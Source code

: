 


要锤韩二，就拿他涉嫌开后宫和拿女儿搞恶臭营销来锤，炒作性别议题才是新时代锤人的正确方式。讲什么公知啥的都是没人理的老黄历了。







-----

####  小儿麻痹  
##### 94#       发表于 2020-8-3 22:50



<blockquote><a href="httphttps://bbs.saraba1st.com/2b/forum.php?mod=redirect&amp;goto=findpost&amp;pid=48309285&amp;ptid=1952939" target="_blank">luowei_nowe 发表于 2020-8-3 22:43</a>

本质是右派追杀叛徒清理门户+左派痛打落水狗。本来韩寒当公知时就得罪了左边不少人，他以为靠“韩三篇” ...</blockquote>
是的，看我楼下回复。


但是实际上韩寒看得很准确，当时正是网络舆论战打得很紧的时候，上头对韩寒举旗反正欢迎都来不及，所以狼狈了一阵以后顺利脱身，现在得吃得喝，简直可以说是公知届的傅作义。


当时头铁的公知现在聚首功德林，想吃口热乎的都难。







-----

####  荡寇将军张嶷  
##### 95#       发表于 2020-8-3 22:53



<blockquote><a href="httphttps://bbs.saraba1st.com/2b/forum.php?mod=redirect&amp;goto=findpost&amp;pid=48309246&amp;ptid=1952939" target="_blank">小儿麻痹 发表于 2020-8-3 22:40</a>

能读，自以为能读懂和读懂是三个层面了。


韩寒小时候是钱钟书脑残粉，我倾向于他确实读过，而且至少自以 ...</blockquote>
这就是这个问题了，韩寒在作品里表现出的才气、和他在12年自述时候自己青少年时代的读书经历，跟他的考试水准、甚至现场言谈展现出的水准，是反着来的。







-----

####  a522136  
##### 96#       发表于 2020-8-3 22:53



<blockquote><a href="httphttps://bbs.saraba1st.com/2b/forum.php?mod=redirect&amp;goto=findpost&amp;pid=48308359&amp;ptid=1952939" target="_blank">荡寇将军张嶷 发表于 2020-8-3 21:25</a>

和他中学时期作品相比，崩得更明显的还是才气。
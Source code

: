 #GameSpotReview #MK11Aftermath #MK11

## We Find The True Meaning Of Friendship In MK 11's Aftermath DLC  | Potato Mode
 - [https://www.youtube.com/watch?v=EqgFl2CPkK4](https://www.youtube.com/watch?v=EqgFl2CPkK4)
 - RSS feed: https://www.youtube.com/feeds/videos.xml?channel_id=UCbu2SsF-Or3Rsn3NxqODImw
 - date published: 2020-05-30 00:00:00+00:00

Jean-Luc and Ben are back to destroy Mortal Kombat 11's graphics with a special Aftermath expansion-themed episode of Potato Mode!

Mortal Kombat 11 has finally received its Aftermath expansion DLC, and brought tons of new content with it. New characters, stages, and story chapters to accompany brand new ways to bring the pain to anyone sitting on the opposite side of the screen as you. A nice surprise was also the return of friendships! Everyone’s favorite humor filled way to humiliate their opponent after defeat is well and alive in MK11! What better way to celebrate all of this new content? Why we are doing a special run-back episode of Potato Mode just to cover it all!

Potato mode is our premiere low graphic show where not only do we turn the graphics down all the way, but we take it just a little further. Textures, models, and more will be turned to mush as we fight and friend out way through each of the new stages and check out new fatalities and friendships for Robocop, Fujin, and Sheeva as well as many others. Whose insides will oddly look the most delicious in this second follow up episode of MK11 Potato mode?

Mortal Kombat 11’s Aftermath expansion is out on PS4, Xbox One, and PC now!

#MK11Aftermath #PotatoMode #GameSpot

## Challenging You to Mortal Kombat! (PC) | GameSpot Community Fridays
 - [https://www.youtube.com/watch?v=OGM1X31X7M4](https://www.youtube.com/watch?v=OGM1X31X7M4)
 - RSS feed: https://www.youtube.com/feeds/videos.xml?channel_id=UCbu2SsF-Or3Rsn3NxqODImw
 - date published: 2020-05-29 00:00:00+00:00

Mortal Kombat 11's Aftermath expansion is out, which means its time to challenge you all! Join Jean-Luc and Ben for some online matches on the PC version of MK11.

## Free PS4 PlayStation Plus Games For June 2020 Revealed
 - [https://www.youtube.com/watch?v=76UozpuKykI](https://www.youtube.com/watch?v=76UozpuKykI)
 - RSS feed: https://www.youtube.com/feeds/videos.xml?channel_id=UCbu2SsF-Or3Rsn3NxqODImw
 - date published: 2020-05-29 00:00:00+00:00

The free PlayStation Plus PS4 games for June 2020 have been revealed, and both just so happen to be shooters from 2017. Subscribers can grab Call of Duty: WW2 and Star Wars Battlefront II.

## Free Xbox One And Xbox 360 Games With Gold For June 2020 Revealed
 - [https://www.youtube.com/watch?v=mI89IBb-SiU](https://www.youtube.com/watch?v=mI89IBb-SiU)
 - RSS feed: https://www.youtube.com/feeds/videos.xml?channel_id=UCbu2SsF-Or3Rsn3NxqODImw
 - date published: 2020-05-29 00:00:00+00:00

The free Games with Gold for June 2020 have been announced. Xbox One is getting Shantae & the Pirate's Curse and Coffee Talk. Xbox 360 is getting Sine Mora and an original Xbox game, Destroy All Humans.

**WORK TO COMPLETE:** Exactly reproduce every line found in the records.

**EXERCISE RESPONSE:**
Source code

: 


要锤韩二，就拿他涉嫌开后宫和拿女儿搞恶臭营销来锤，炒作性别议题才是新时代锤人的正确方式。讲什么公知啥的都是没人理的老黄历了。







-----

####  小儿麻痹  
##### 94#       发表于 2020-8-3 22:50



<blockquote><a href="httphttps://bbs.saraba1st.com/2b/forum.php?mod=redirect&amp;goto=findpost&amp;pid=48309285&amp;ptid=1952939" target="_blank">luowei_nowe 发表于 2020-8-3 22:43</a>

本质是右派追杀叛徒清理门户+左派痛打落水狗。本来韩寒当公知时就得罪了左边不少人，他以为靠“韩三篇” ...</blockquote>
是的，看我楼下回复。


但是实际上韩寒看得很准确，当时正是网络舆论战打得很紧的时候，上头对韩寒举旗反正欢迎都来不及，所以狼狈了一阵以后顺利脱身，现在得吃得喝，简直可以说是公知届的傅作义。


当时头铁的公知现在聚首功德林，想吃口热乎的都难。







-----

####  荡寇将军张嶷  
##### 95#       发表于 2020-8-3 22:53



<blockquote><a href="httphttps://bbs.saraba1st.com/2b/forum.php?mod=redirect&amp;goto=findpost&amp;pid=48309246&amp;ptid=1952939" target="_blank">小儿麻痹 发表于 2020-8-3 22:40</a>

能读，自以为能读懂和读懂是三个层面了。


韩寒小时候是钱钟书脑残粉，我倾向于他确实读过，而且至少自以 ...</blockquote>
这就是这个问题了，韩寒在作品里表现出的才气、和他在12年自述时候自己青少年时代的读书经历，跟他的考试水准、甚至现场言谈展现出的水准，是反着来的。







-----

####  a522136  
##### 96#       发表于 2020-8-3 22:53



<blockquote><a href="httphttps://bbs.saraba1st.com/2b/forum.php?mod=redirect&amp;goto=findpost&amp;pid=48308359&amp;ptid=1952939" target="_blank">荡寇将军张嶷 发表于 2020-8-3 21:25</a>

和他中学时期作品相比，崩得更明显的还是才气。
Source code

: #GameSpotReview #MK11Aftermath #MK11

## We Find The True Meaning Of Friendship In MK 11's Aftermath DLC  | Potato Mode
 - [https://www.youtube.com/watch?v=EqgFl2CPkK4](https://www.youtube.com/watch?v=EqgFl2CPkK4)
 - RSS feed: https://www.youtube.com/feeds/videos.xml?channel_id=UCbu2SsF-Or3Rsn3NxqODImw
 - date published: 2020-05-30 00:00:00+00:00

Jean-Luc and Ben are back to destroy Mortal Kombat 11's graphics with a special Aftermath expansion-themed episode of Potato Mode!

Mortal Kombat 11 has finally received its Aftermath expansion DLC, and brought tons of new content with it. New characters, stages, and story chapters to accompany brand new ways to bring the pain to anyone sitting on the opposite side of the screen as you. A nice surprise was also the return of friendships! Everyone’s favorite humor filled way to humiliate their opponent after defeat is well and alive in MK11! What better way to celebrate all of this new content? Why we are doing a special run-back episode of Potato Mode just to cover it all!

Potato mode is our premiere low graphic show where not only do we turn the graphics down all the way, but we take it just a little further. Textures, models, and more will be turned to mush as we fight and friend out way through each of the new stages and check out new fatalities and friendships for Robocop, Fujin, and Sheeva as well as many others. Whose insides will oddly look the most delicious in this second follow up episode of MK11 Potato mode?

Mortal Kombat 11’s Aftermath expansion is out on PS4, Xbox One, and PC now!

#MK11Aftermath #PotatoMode #GameSpot

## Challenging You to Mortal Kombat! (PC) | GameSpot Community Fridays
 - [https://www.youtube.com/watch?v=OGM1X31X7M4](https://www.youtube.com/watch?v=OGM1X31X7M4)
 - RSS feed: https://www.youtube.com/feeds/videos.xml?channel_id=UCbu2SsF-Or3Rsn3NxqODImw
 - date published: 2020-05-29 00:00:00+00:00

Mortal Kombat 11's Aftermath expansion is out, which means its time to challenge you all! Join Jean-Luc and Ben for some online matches on the PC version of MK11.

## Free PS4 PlayStation Plus Games For June 2020 Revealed
 - [https://www.youtube.com/watch?v=76UozpuKykI](https://www.youtube.com/watch?v=76UozpuKykI)
 - RSS feed: https://www.youtube.com/feeds/videos.xml?channel_id=UCbu2SsF-Or3Rsn3NxqODImw
 - date published: 2020-05-29 00:00:00+00:00

The free PlayStation Plus PS4 games for June 2020 have been revealed, and both just so happen to be shooters from 2017. Subscribers can grab Call of Duty: WW2 and Star Wars Battlefront II.

## Free Xbox One And Xbox 360 Games With Gold For June 2020 Revealed
 - [https://www.youtube.com/watch?v=mI89IBb-SiU](https://www.youtube.com/watch?v=mI89IBb-SiU)
 - RSS feed: https://www.youtube.com/feeds/videos.xml?channel_id=UCbu2SsF-Or3Rsn3NxqODImw
 - date published: 2020-05-29 00:00:00+00:00

The free Games with Gold for June 2020 have been announced. Xbox One is getting Shantae & the Pirate's Curse and Coffee Talk. Xbox 360 is getting Sine Mora and an original Xbox game, Destroy All Humans.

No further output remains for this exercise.